Sepersekian detik Alya bengong. Arya masih memegang perutnya dan saat sadar dengan apa yang terjadi, Alya berteriak. "HUAAA!" Dia bangun dan mendorong Arya. Cewek itu membuka sepatunya, lalu menghantamkannya ke kepala Arya dengan membabi buta.

"Aduduh, aduh. Aw. Ampun, Sayang." Arya sampai berjongkok menahan serangan yang entah kenapa tak bisa dia tahan. Alya terlalu emosi.

"Ih, sengaja ya lo? Nyari kesempatan, ya? Kalau lo salah pegang gimana?" Alya masih memukul kepala Arya dengan sepatunya.

"Woi, udah. Rambut ganteng gue lo rusakin!" Teriakan Arya berhasil menghentikan Alya.
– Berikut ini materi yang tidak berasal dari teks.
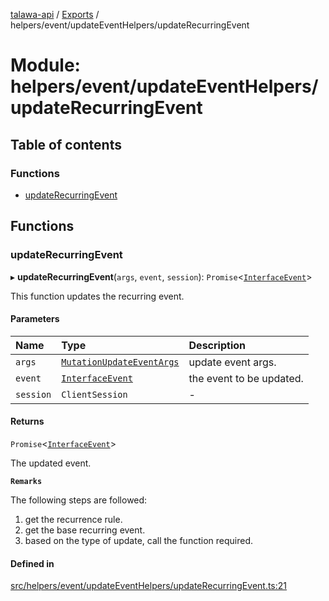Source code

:[talawa-api](../README.md) / [Exports](../modules.md) / helpers/event/updateEventHelpers/updateRecurringEvent

# Module: helpers/event/updateEventHelpers/updateRecurringEvent

## Table of contents

### Functions

- [updateRecurringEvent](helpers_event_updateEventHelpers_updateRecurringEvent.md#updaterecurringevent)

## Functions

### updateRecurringEvent

▸ **updateRecurringEvent**(`args`, `event`, `session`): `Promise`\<[`InterfaceEvent`](../interfaces/models_Event.InterfaceEvent.md)\>

This function updates the recurring event.

#### Parameters

| Name | Type | Description |
| :------ | :------ | :------ |
| `args` | [`MutationUpdateEventArgs`](types_generatedGraphQLTypes.md#mutationupdateeventargs) | update event args. |
| `event` | [`InterfaceEvent`](../interfaces/models_Event.InterfaceEvent.md) | the event to be updated. |
| `session` | `ClientSession` | - |

#### Returns

`Promise`\<[`InterfaceEvent`](../interfaces/models_Event.InterfaceEvent.md)\>

The updated event.

**`Remarks`**

The following steps are followed:
1. get the recurrence rule.
2. get the base recurring event.
3. based on the type of update, call the function required.

#### Defined in

[src/helpers/event/updateEventHelpers/updateRecurringEvent.ts:21](https://github.com/PalisadoesFoundation/talawa-api/blob/708df7e/src/helpers/event/updateEventHelpers/updateRecurringEvent.ts#L21)
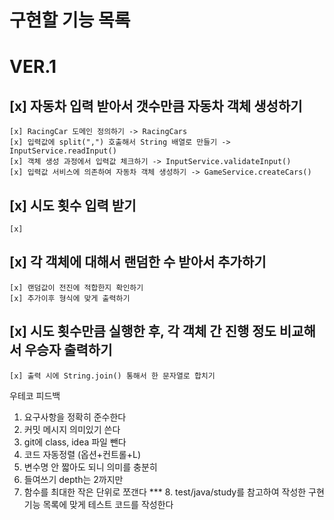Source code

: # 구현할 기능 목록

# VER.1
## [x] 자동차 입력 받아서 갯수만큼 자동차 객체 생성하기
    [x] RacingCar 도메인 정의하기 -> RacingCars
    [x] 입력값에 split(",") 호출해서 String 배열로 만들기 -> InputService.readInput()
    [x] 객체 생성 과정에서 입력값 체크하기 -> InputService.validateInput()
    [x] 입력값 서비스에 의존하여 자동차 객체 생성하기 -> GameService.createCars()

## [x] 시도 횟수 입력 받기
    [x] 

## [x] 각 객체에 대해서 랜덤한 수 받아서 추가하기
    [x] 랜덤값이 전진에 적합한지 확인하기
    [x] 추가이후 형식에 맞게 출력하기

## [x] 시도 횟수만큼 실행한 후, 각 객체 간 진행 정도 비교해서 우승자 출력하기
    [x] 출력 시에 String.join() 통해서 한 문자열로 합치기



우테코 피드백
1. 요구사항을 정확히 준수한다
2. 커밋 메시지 의미있기 쓴다
3. git에 class, idea 파일 뺀다
4. 코드 자동정렬 (옵션+컨트롤+L)
5. 변수명 안 짧아도 되니 의미를 충분히
6. 들여쓰기 depth는 2까지만
7. 함수를 최대한 작은 단위로 쪼갠다
   *** 8. test/java/study를 참고하여 작성한 구현 기능 목록에 맞게 테스트 코드를 작성한다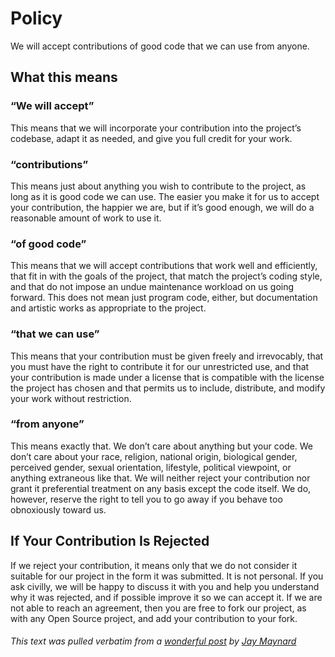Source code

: # Policy

We will accept contributions of good code that we can use from anyone.

## What this means

### “We will accept”

This means that we will incorporate your contribution into the project’s codebase, adapt it as needed, and give you full credit for your work.

### “contributions”

This means just about anything you wish to contribute to the project, as long as it is good code we can use. The easier you make it for us to accept your contribution, the happier we are, but if it’s good enough, we will do a reasonable amount of work to use it.

### “of good code”

This means that we will accept contributions that work well and efficiently, that fit in with the goals of the project, that match the project’s coding style, and that do not impose an undue maintenance workload on us going forward. This does not mean just program code, either, but documentation and artistic works as appropriate to the project.

### “that we can use”

This means that your contribution must be given freely and irrevocably, that you must have the right to contribute it for our unrestricted use, and that your contribution is made under a license that is compatible with the license the project has chosen and that permits us to include, distribute, and modify your work without restriction.

### “from anyone”

This means exactly that. We don’t care about anything but your code. We don’t care about your race, religion, national origin, biological gender, perceived gender, sexual orientation, lifestyle, political viewpoint, or anything extraneous like that. We will neither reject your contribution nor grant it preferential treatment on any basis except the code itself. We do, however, reserve the right to tell you to go away if you behave too obnoxiously toward us.

## If Your Contribution Is Rejected

If we reject your contribution, it means only that we do not consider it suitable for our project in the form it was submitted. It is not personal. If you ask civilly, we will be happy to discuss it with you and help you understand why it was rejected, and if possible improve it so we can accept it. If we are not able to reach an agreement, then you are free to fork our project, as with any Open Source project, and add your contribution to your fork.

###### *This text was pulled verbatim from a [wonderful post](https://medium.com/@jmaynard/a-contribution-policy-for-open-source-that-works-bfc4600c9d83) by [Jay Maynard](https://medium.com/@jmaynard?source=post_header_lockup)*
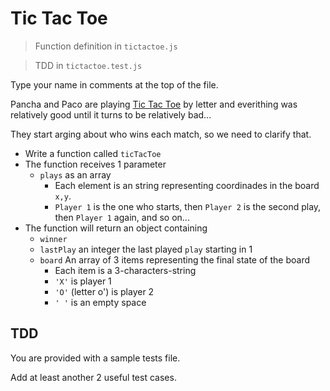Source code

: # Tic Tac Toe

>Function definition in `tictactoe.js`

>TDD in `tictactoe.test.js`

Type your name in comments at the top of the file.

Pancha and Paco are playing [Tic Tac Toe](https://www.google.com/search?q=tic+tac+toe&oq=tick+tac) by letter
and everithing was relatively good until it turns to be relatively bad...

They start arging about who wins each match, so we need to clarify that.


* Write a function called `ticTacToe`
* The function receives 1 parameter
  * `plays` as an array
    * Each element is an string representing coordinades in the board `x,y`.
    * `Player 1` is the one who starts, then `Player 2` is the second play, then `Player 1` again, and so on...
* The function will return an object containing
  * `winner`
  * `lastPlay` an integer the last played `play` starting in 1
  * `board` An array of 3 items representing the final state of the board
    * Each item is a 3-characters-string
    * `'X'` is player 1
    * `'O'` (letter o') is player 2
    * `' '` is an empty space

## TDD

You are provided with a sample tests file.

Add at least another 2 useful test cases.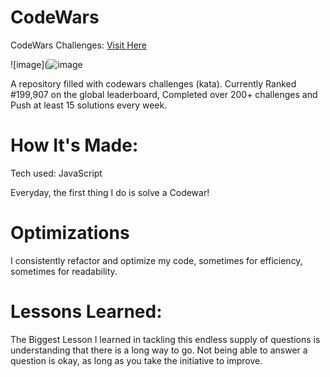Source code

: # CodeWars

CodeWars Challenges: [Visit Here](https://www.codewars.com/users/Petrovici%20Catalin/stats)

![image](![image](https://user-images.githubusercontent.com/73588411/169151540-01b777b5-ed5e-4e33-9133-6d3b0ed5fa6b.png)

A repository filled with codewars challenges (kata). Currently Ranked #199,907 on the global leaderboard, Completed over 200+ challenges and Push at least 15 solutions every week.

# How It's Made:
Tech used: JavaScript

Everyday, the first thing I do is solve a Codewar!

# Optimizations

I consistently refactor and optimize my code, sometimes for efficiency, sometimes for readability.

# Lessons Learned:

The Biggest Lesson I learned in tackling this endless supply of questions is understanding that there is a long way to go. Not being able to answer a question is okay, as long as you take the initiative to improve.
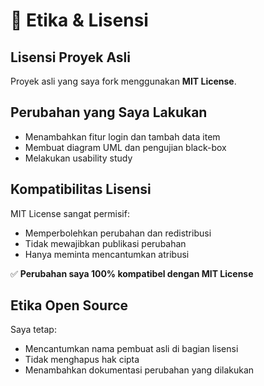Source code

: # 🔏 Etika & Lisensi

## Lisensi Proyek Asli
Proyek asli yang saya fork menggunakan **MIT License**.

## Perubahan yang Saya Lakukan
- Menambahkan fitur login dan tambah data item
- Membuat diagram UML dan pengujian black-box
- Melakukan usability study

## Kompatibilitas Lisensi
MIT License sangat permisif:
- Memperbolehkan perubahan dan redistribusi
- Tidak mewajibkan publikasi perubahan
- Hanya meminta mencantumkan atribusi

✅ **Perubahan saya 100% kompatibel dengan MIT License**

## Etika Open Source
Saya tetap:
- Mencantumkan nama pembuat asli di bagian lisensi
- Tidak menghapus hak cipta
- Menambahkan dokumentasi perubahan yang dilakukan
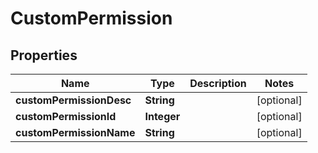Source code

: 
# CustomPermission

## Properties
Name | Type | Description | Notes
------------ | ------------- | ------------- | -------------
**customPermissionDesc** | **String** |  |  [optional]
**customPermissionId** | **Integer** |  |  [optional]
**customPermissionName** | **String** |  |  [optional]



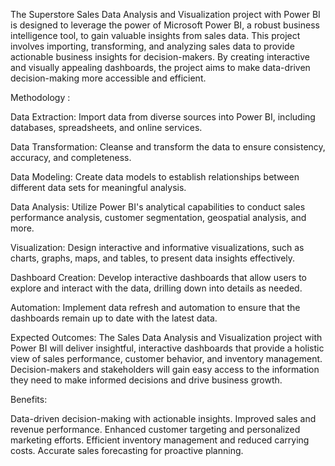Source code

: The Superstore Sales Data Analysis and Visualization project with Power BI is designed to leverage the power of Microsoft Power BI, a robust business intelligence tool, to gain valuable insights from sales data. This project involves importing, transforming, and analyzing sales data to provide actionable business insights for decision-makers. By creating interactive and visually appealing dashboards, the project aims to make data-driven decision-making more accessible and efficient.

Methodology :

Data Extraction: Import data from diverse sources into Power BI, including databases, spreadsheets, and online services.

Data Transformation: Cleanse and transform the data to ensure consistency, accuracy, and completeness.

Data Modeling: Create data models to establish relationships between different data sets for meaningful analysis.

Data Analysis: Utilize Power BI's analytical capabilities to conduct sales performance analysis, customer segmentation, geospatial analysis, and more.

Visualization: Design interactive and informative visualizations, such as charts, graphs, maps, and tables, to present data insights effectively.

Dashboard Creation: Develop interactive dashboards that allow users to explore and interact with the data, drilling down into details as needed.

Automation: Implement data refresh and automation to ensure that the dashboards remain up to date with the latest data.


Expected Outcomes:
The Sales Data Analysis and Visualization project with Power BI will deliver insightful, interactive dashboards that provide a holistic view of sales performance, customer behavior, and inventory management. Decision-makers and stakeholders will gain easy access to the information they need to make informed decisions and drive business growth.

Benefits:

Data-driven decision-making with actionable insights.
Improved sales and revenue performance.
Enhanced customer targeting and personalized marketing efforts.
Efficient inventory management and reduced carrying costs.
Accurate sales forecasting for proactive planning.
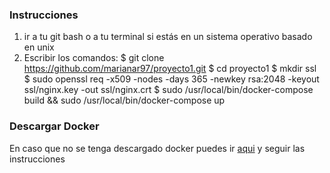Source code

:### Instrucciones

1. ir a tu git bash o a tu terminal si estás en un sistema operativo basado en unix
2. Escribir los comandos:
    $ git clone https://github.com/marianar97/proyecto1.git
    $ cd proyecto1
    $ mkdir ssl
    $ sudo openssl req -x509 -nodes -days 365 -newkey rsa:2048 -keyout ssl/nginx.key -out ssl/nginx.crt
    $ sudo /usr/local/bin/docker-compose build &&  sudo /usr/local/bin/docker-compose up

### Descargar Docker
En caso que no se tenga descargado docker puedes ir [aqui](https://github.com/st0263eafit/appwebArticulosNodejs/blob/master/deploy-on-docker.md) y seguir las instrucciones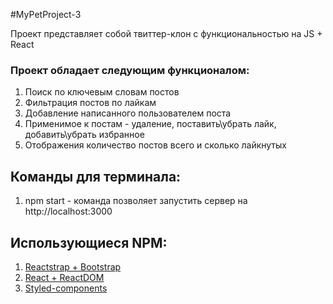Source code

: #MyPetProject-3

Проект представляет собой твиттер-клон с функциональностью на JS + React

### Проект обладает следующим функционалом:
1) Поиск по ключевым словам постов
2) Фильтрация постов по лайкам
3) Добавление написанного пользователем поста
4) Применимое к постам - удаление, поставить\убрать лайк, добавить\убрать избранное
5) Отображения количество постов всего и сколько лайкнутых

## Команды для терминала:
1) npm start - команда позволяет запустить сервер на http://localhost:3000 

## Использующиеся NPM:
1) [Reactstrap + Bootstrap](https://reactstrap.github.io/)
2) [React + ReactDOM](https://github.com/facebook/react)
3) [Styled-components](https://styled-components.com/)
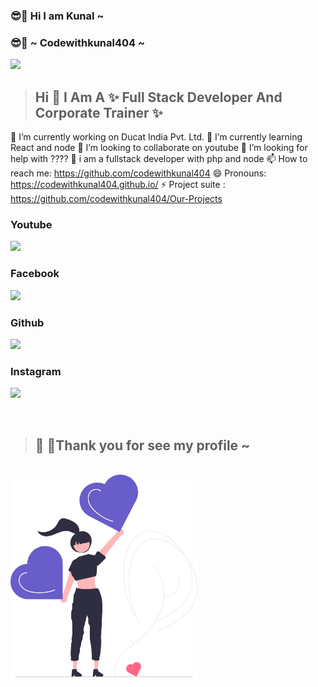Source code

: ### 😎🚀 Hi I am Kunal  ~
### 😎🚀 ~ Codewithkunal404 ~


<img src="https://avatars.githubusercontent.com/u/96905815?s=400&u=553c5881b1c1c05f3243bf2ff49fd054692238b5&v=4" width="400px" > 


>## Hi 👋 I Am A ✨ Full Stack Developer And Corporate Trainer ✨
🔭 I’m currently working on Ducat India Pvt. Ltd.
🌱 I’m currently learning React and node
👯 I’m looking to collaborate on youtube
🤔 I’m looking for help with ????
💬 i am a fullstack developer with php and node
📫 How to reach me: https://github.com/codewithkunal404
😄 Pronouns: https://codewithkunal404.github.io/
⚡ Project suite : https://github.com/codewithkunal404/Our-Projects



### Youtube 
<a href="https://www.youtube.com/channel/UCPOBQjBYfP1w91Z77pZLbFg"><img src="https://cdn-icons-png.flaticon.com/512/174/174883.png" width="80px" ></a>  

### Facebook
<a href="https://www.facebook.com/photo/?fbid=109013541675751&set=a.109009865009452"><img src="https://cdn-icons-png.flaticon.com/512/733/733547.png" width="80px" ></a>

### Github
<a href="https://github.com/codewithkunal404"><img src="https://cdn-icons-png.flaticon.com/512/270/270798.png" width="80px" ></a>


### Instagram
<a href="https://www.instagram.com/codewithkunal404/"><img src="https://cdn-icons-png.flaticon.com/512/2111/2111463.png" width="80px" ></a>


<br>

>## 🤩 🥳Thank you for see my profile ~ 


<br>
<img src="https://github.com/codewithkunal404/codewithkunal404/blob/main/undraw_super_thank_you_re_f8bo.svg" width="300px">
"Tahu rasa lo. Semoga tadi gue injek tai kucing biar rambut ganteng lo makin ganteng plus wangi." Alya kemudian meninggalkan tempat itu, memakai sepatu sambil melangkah.

***

Disaat guru sedang menjelaskan materi biologi, Arya malah sedang mengisengi rambut seorang yang duduk di bangku depannya.

"Bu! Arya daritadi nggak dengerin Bu Dini ngomong!" teriak siswi itu kesal.

Arya langsung mengangkat kedua tangannya seperti sedang ditodongkan pistol saat tatapan Bu Dini mengarah tajam ke arahnya.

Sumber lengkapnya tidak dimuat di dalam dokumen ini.